What you have to do →
Reproduce exactly, with no pictures, each line from the opening of the material down through the line containing "queried secretly and".

Material shown →
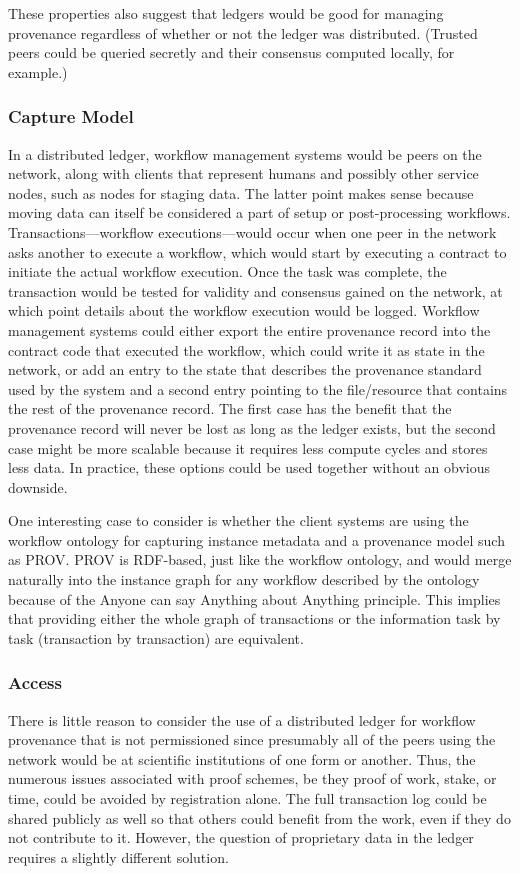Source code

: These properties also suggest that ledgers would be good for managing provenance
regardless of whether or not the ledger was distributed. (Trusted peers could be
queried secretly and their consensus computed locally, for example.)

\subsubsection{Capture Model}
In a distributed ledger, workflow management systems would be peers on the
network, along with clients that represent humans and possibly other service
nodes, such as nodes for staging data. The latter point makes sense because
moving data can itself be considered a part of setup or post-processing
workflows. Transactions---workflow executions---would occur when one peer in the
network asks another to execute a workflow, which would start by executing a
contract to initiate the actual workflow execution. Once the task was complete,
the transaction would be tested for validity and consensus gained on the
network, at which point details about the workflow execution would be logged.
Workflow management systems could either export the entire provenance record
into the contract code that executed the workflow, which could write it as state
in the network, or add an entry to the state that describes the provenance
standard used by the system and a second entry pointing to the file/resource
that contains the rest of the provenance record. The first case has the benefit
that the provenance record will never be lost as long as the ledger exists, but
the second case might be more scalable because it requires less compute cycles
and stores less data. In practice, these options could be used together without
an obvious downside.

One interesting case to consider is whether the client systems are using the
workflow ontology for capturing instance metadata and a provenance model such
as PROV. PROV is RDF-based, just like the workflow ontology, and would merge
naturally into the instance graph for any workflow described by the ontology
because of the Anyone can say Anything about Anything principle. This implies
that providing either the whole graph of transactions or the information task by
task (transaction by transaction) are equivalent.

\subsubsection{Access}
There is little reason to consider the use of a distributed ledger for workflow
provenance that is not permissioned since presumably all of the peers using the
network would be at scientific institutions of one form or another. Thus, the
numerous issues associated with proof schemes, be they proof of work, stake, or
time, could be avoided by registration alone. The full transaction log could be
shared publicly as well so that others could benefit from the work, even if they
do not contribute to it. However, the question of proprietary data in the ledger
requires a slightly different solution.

Output below →
Source code

: These properties also suggest that ledgers would be good for managing provenance
regardless of whether or not the ledger was distributed. (Trusted peers could be
queried secretly and their consensus computed locally, for example.)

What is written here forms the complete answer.